*Available data*:
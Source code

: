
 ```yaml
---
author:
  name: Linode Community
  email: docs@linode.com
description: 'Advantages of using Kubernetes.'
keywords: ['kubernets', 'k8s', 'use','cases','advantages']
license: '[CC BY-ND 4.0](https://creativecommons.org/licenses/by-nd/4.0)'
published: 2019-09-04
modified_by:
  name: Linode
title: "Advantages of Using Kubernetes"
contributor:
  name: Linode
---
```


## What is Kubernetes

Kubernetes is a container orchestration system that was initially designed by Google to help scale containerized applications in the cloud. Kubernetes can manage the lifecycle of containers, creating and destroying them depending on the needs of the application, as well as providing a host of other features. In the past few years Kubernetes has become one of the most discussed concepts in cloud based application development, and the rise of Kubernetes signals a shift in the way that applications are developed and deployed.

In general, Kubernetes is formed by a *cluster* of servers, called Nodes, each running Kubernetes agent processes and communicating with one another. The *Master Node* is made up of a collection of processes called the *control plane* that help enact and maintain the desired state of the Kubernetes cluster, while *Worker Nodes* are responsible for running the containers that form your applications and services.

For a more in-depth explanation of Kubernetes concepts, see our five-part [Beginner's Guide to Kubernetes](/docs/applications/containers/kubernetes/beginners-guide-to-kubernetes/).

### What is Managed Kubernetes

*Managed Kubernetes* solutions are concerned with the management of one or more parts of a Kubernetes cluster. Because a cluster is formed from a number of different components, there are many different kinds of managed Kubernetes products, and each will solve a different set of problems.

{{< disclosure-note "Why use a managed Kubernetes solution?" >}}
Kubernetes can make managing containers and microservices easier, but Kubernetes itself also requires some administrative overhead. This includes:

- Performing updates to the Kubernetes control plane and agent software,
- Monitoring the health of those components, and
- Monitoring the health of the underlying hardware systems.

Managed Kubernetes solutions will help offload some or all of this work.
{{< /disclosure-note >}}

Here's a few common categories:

*Instructions for the task*: Across the material, report every line that has the word "some".

*Your response*:
Kubernetes can make managing containers and microservices easier, but Kubernetes itself also requires some administrative overhead. This includes:
Managed Kubernetes solutions will help offload some or all of this work.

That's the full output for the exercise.